They’re right on you
, came the thoughts of one of her spotters, packaged with a concise picture of how many and what trajectories, and she returned a response immediately,
spreading her calculations to her flanking pilots so that they and she could split and rejoin in perfect coordination, throwing off the pursuing Collegiates, altering course and sheering through
the air towards the bombing Stormreaders even as they made their approach. Her weapons hammered away, the vibration of them felt through the stick, through the frame of the machine, entirely
distinct from the rapid and regular beats of the engine.

After Maynes was subdued, she had been arrested, and for three tendays she had sat in a cell awaiting execution, with or without Rekef torture. She had seen it as her last victory then, for it
had been a military prison, a man’s place.

The man who came to let her out had been the same quartermaster who had invented poor Bergen, and later promoted the imaginary soldier to sergeant. She would learn later how hard he had fought
to keep her alive, but he was a major by then, in recognition for his keeping his allotted part of the war effort in one piece, and he paid his debts.

‘Go home, girl,’ he had told her. For her, the war was now over.

But, of course, she had possessed two maverick gifts, not just the one.

Her shot raked the side of the lead Collegiate flier, and the Stormreader banked violently, almost into the path of one of its fellows. She ignored it, let her shot stray to the next, but its
pilot had already realized the danger and was climbing so as not to be caught between the enemy and the ground. Another two had already broken off. That left . . .

There was one of them a little more dogged than the others, now alone as it streaked towards the transporters. There was a rapid shuttling of thoughts between Bergild and her companions, which
she ended with,
Mine.

The pursuing Stormreaders were right behind her, and her flankers split up to draw them away. Two remained with her, because the Collegiates weren’t fools, and she let her Farsphex dance
before them, denying them a clear shot whilst calculating her own. The Imperial machines were as fleet and nimble as could be – no bombs, no bombardiers, not a pound of spare weight that
might mean the difference between life and death.

Stray shot sparked from her hull, one of her pursuers getting far too close, but then she was ready, falling into that moment when she would have to commit, and thus be at the mercy of her
enemy.

Seconds only until the Stormreader would unleash its cargo. All those dumb minds down there watching that swift approach and desperate to live.

Now.
And she was on her line, piercers opening up with their juddering roar, and she saw the constellation of sparks about the Stormreader’s engine casing, punching a string of
bolts towards the left wing.

Three hard strikes punched into her hull, but then one of her fellows was coming straight at her pursuers, shooting wildly and putting them off their aim.

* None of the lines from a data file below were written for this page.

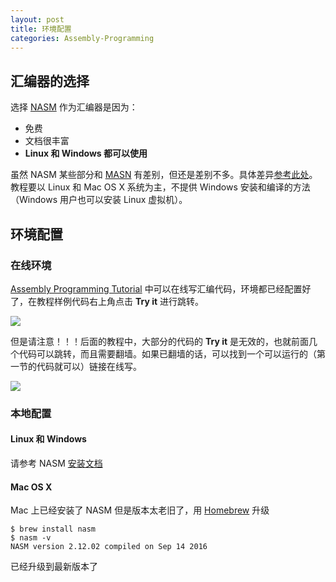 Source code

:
 ```yaml
---
layout: post
title: 环境配置
categories: Assembly-Programming
---
```



## 汇编器的选择

选择 [NASM](http://www.nasm.us/) 作为汇编器是因为：

+ 免费
+ 文档很丰富
+ **Linux 和 Windows 都可以使用**

虽然 NASM 某些部分和 [MASN](https://en.wikipedia.org/wiki/Microsoft_Macro_Assembler) 有差别，但还是差别不多。具体差异[参考此处](http://www.nasm.us/doc/nasmdoc2.html#section-2.2)。 教程要以 Linux 和 Mac OS X 系统为主，不提供 Windows 安装和编译的方法（Windows 用户也可以安装 Linux 虚拟机）。

## 环境配置

### 在线环境

[Assembly Programming Tutorial](https://www.tutorialspoint.com/assembly_programming/index.htm) 中可以在线写汇编代码，环境都已经配置好了，在教程样例代码右上角点击 **Try it** 进行跳转。

![](https://raw.githubusercontent.com/hychn/hychn.github.io/master/img/asm1.png)

但是请注意！！！后面的教程中，大部分的代码的 **Try it** 是无效的，也就前面几个代码可以跳转，而且需要翻墙。如果已翻墙的话，可以找到一个可以运行的（第一节的代码就可以）链接在线写。

![](https://raw.githubusercontent.com/hychn/hychn.github.io/master/img/asm2.png)

### 本地配置

#### Linux 和 Windows

请参考 NASM [安装文档](http://www.nasm.us/doc/nasmdoc1.html#section-1.3)

#### Mac OS X

Mac 上已经安装了 NASM 但是版本太老旧了，用 [Homebrew](http://brew.sh/) 升级

```shell
$ brew install nasm
$ nasm -v
NASM version 2.12.02 compiled on Sep 14 2016
```

已经升级到最新版本了

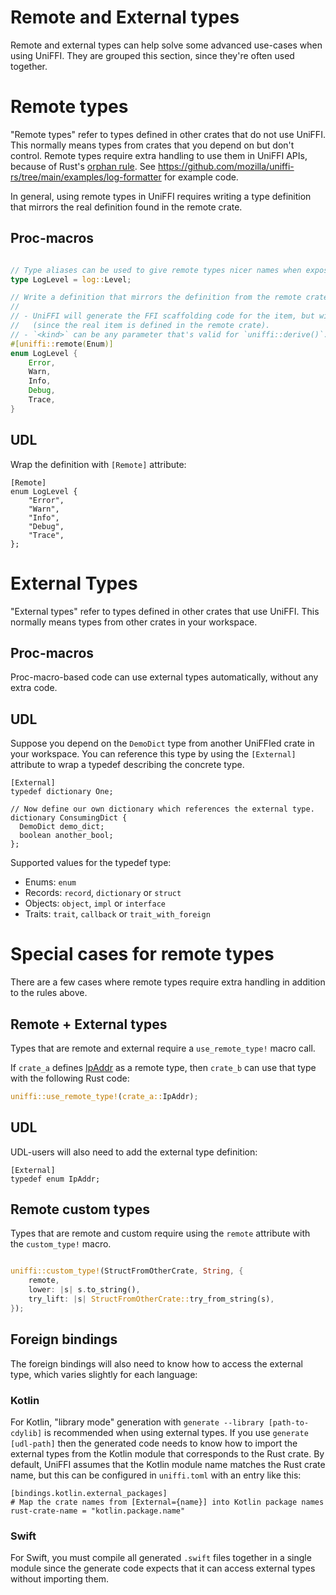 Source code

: # Remote and External types

Remote and external types can help solve some advanced use-cases when using UniFFI.
They are grouped this section, since they're often used together.

# Remote types

"Remote types" refer to types defined in other crates that do not use UniFFI.
This normally means types from crates that you depend on but don't control.
Remote types require extra handling to use them in UniFFI APIs, because of Rust's [orphan rule](https://doc.rust-lang.org/book/traits.html#rules-for-implementing-traits).
See https://github.com/mozilla/uniffi-rs/tree/main/examples/log-formatter for example code.

In general, using remote types in UniFFI requires writing a type definition that mirrors the real definition found in the remote crate.

## Proc-macros

```rust

// Type aliases can be used to give remote types nicer names when exposed in the UniFFI api.
type LogLevel = log::Level;

// Write a definition that mirrors the definition from the remote crate and wrap it with `[uniffi::remote(<kind>)]`.
//
// - UniFFI will generate the FFI scaffolding code for the item, but will not output the item itself
//   (since the real item is defined in the remote crate).
// - `<kind>` can be any parameter that's valid for `uniffi::derive()`.
#[uniffi::remote(Enum)]
enum LogLevel {
    Error,
    Warn,
    Info,
    Debug,
    Trace,
}
```

## UDL

Wrap the definition with `[Remote]` attribute:

```idl
[Remote]
enum LogLevel {
    "Error",
    "Warn",
    "Info",
    "Debug",
    "Trace",
};
```

# External Types

"External types" refer to types defined in other crates that use UniFFI.
This normally means types from other crates in your workspace.

## Proc-macros

Proc-macro-based code can use external types automatically, without any extra code.

## UDL

Suppose you depend on the `DemoDict` type from another UniFFIed crate in your workspace.
You can reference this type by using the `[External]` attribute to wrap a typedef describing the concrete type.

```idl
[External]
typedef dictionary One;

// Now define our own dictionary which references the external type.
dictionary ConsumingDict {
  DemoDict demo_dict;
  boolean another_bool;
};
```

Supported values for the typedef type:

* Enums: `enum`
* Records: `record`, `dictionary` or `struct`
* Objects: `object`, `impl` or `interface`
* Traits: `trait`, `callback` or `trait_with_foreign`

# Special cases for remote types

There are a few cases where remote types require extra handling in addition to the rules above.

## Remote + External types

Types that are remote and external require a `use_remote_type!` macro call.

If `crate_a` defines [IpAddr](https://doc.rust-lang.org/std/net/enum.IpAddr.html) as a remote type, then `crate_b` can use that type with the following Rust code:

```rust
uniffi::use_remote_type!(crate_a::IpAddr);
```

## UDL

UDL-users will also need to add the external type definition:

```idl
[External]
typedef enum IpAddr;
```

## Remote custom types

Types that are remote and custom require using the `remote` attribute with the `custom_type!` macro.

```rust

uniffi::custom_type!(StructFromOtherCrate, String, {
    remote,
    lower: |s| s.to_string(),
    try_lift: |s| StructFromOtherCrate::try_from_string(s),
});
```

## Foreign bindings

The foreign bindings will also need to know how to access the external type,
which varies slightly for each language:

### Kotlin

For Kotlin, "library mode" generation with `generate --library [path-to-cdylib]` is recommended when using external types.
If you use `generate [udl-path]` then the generated code needs to know how to import
the external types from the Kotlin module that corresponds to the Rust crate.
By default, UniFFI assumes that the Kotlin module name matches the Rust crate name, but this can be configured in `uniffi.toml` with an entry like this:

```
[bindings.kotlin.external_packages]
# Map the crate names from [External={name}] into Kotlin package names
rust-crate-name = "kotlin.package.name"
```

### Swift

For Swift, you must compile all generated `.swift` files together in a single
module since the generate code expects that it can access external types
without importing them.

For a moment, just one of those split seconds she was living between, she thought she had lost it and that the determination of the bomber would surpass the accuracy of her own flying, but then
his wing splintered apart as her shot knifed into the joint, and the Stormreader was spinning away, end over end, ploughing into the ground behind its intended target. She saw a sudden plume of
fire as his bomb detonated within the bay.

Then came the counter-attack, and she dragged her machine away, taking a half-dozen holes through the silk and wood of one wing. Her fellows were there to cover for her, but abruptly the
fighting had become something new – not the fencing match of threat and counter-threat, but life and death as the Collegiates gave up on their ground targets to deal instead with their
annoyances in the air. Her pilots had superior coherence and discipline, but the Stormreaders were arguably better machines for this duelling, and they had twice the numbers.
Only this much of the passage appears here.